If you are a regular worshipper, you will notice that most people sit in the same seat week after week.  Some like the front seats because they can see and hear everything clearly.   Others like the left- or right-hand side for no apparent reason, it just feels right for them. Some people like to sit next to the same person, because that’s when they have their weekly catch up.  Sometimes families with children sit at the back close to the area that has the soft carpet, toys, and crayons.

In the past, in some churches these locations were recorded in sittings books, or pew rent books.  By paying a sum of money it was possible to make sure that you sat in the same seat week after week. It is popular misconception that it was rich and upper middle class who reserved their seats in English Churches, but recent research has shown that it was actually the middle and lower middle class who paid rent. Many churches also provided free seats for parishioners who were poor.

So how does this relate to New Zealand?  It is not known how many parishes in this Diocese had pew rents, but the Diocesan Archives has this information for the Parishes of Hokitika, Lyttelton and Christchurch- St Michael.

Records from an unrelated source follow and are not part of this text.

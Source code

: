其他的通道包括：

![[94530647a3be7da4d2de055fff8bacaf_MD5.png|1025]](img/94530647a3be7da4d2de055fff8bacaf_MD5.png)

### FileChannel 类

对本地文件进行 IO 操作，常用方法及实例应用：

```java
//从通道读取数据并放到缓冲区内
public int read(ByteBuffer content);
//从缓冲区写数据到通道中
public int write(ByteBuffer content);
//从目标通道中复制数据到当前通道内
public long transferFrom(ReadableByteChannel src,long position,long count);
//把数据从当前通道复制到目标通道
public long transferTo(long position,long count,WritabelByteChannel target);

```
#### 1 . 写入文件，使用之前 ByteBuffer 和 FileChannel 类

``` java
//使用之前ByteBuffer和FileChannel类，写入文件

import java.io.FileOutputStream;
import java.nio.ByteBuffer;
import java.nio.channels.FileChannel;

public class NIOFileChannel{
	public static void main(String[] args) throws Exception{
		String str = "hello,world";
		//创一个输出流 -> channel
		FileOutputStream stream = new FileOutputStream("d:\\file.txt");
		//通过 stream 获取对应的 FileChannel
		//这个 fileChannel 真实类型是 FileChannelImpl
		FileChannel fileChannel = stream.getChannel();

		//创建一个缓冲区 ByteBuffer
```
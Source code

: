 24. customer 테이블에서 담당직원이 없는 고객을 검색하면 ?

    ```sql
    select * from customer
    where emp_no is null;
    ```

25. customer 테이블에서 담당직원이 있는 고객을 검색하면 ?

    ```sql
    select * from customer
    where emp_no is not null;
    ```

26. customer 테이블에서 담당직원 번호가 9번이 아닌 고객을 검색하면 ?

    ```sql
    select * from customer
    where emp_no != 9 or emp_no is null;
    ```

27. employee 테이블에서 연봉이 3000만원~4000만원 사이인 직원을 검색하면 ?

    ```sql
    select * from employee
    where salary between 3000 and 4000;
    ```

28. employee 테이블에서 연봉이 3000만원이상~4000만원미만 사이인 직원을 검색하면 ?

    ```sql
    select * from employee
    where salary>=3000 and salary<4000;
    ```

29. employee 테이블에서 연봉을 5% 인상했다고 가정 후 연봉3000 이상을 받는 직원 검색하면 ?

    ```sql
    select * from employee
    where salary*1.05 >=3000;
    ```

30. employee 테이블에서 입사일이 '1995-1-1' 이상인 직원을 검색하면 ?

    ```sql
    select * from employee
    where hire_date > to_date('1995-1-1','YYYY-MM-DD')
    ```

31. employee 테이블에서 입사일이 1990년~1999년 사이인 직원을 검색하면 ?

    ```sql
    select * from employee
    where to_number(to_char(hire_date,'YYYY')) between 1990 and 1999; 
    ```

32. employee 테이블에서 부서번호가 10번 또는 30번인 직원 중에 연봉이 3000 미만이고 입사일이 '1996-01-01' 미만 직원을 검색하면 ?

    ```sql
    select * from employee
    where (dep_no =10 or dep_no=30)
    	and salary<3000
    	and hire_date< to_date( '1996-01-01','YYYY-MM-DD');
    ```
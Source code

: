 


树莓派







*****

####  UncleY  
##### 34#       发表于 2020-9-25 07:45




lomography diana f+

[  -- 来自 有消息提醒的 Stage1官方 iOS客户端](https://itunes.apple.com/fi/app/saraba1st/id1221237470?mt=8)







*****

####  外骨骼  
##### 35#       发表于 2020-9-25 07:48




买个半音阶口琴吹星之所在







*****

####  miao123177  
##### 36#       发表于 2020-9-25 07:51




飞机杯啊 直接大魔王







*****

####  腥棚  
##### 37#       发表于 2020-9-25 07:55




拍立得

Because the Church of St Michael and All Angels still has the pew numbers on the edge of the pews I decided to investigate jut who was sitting in a sample. Unfortunately, the books are undated but

Miss Parkerson and Mrs Hunt occupied Pew Number 3, while Pew 35 had a variety of inhabitants over time.    William McClea had seats 1-4, Richard James Strachan Harman had seats 4-6, H Brinkman occupied seats 3 & 4 at one time, and W J Roberts seats 5 & 6.

 

 

There were   12 pews set aside for the choir. and a large number were free

How much was the rent?  There is evidence in the Johanna Lohse papers.  A receipt records that in 1891 she paid £4.4.0 for eight sittings. This means that a seat cost 12/- per person per quarter.

 

Where exactly she and probably seven pupils from her school, Oldenburg House in Armagh Street, actually sat is not known.

 

Marie Peters in Christchurch-St Michael’s A study in Anglicanism in New Zealand, has traversed the history of pew renting at St Michael’s. Much of the story hinges around the financial importance of pew rents.  Divisive meetings led to a decision in 1866 that not all the pews were to be let, some could be allocated to poor parishioners, all seats were to be free from the time the bell stopped ringing and, because the church was the pro Cathedral, on all occasions when the bishop was present. That was not the end of the matter, the question was raised again in 1904-1905 and 1908-1909 and they were finally abolished in 1912, probably the last parish in the diocese to do so.

 

The evidence remains in the words and numbers on the end of the pews at St Michael’s. However, evidence of this kind is not necessary to remind those who today sit in seats or in pews that many sat there in the past and many will sit there in the future.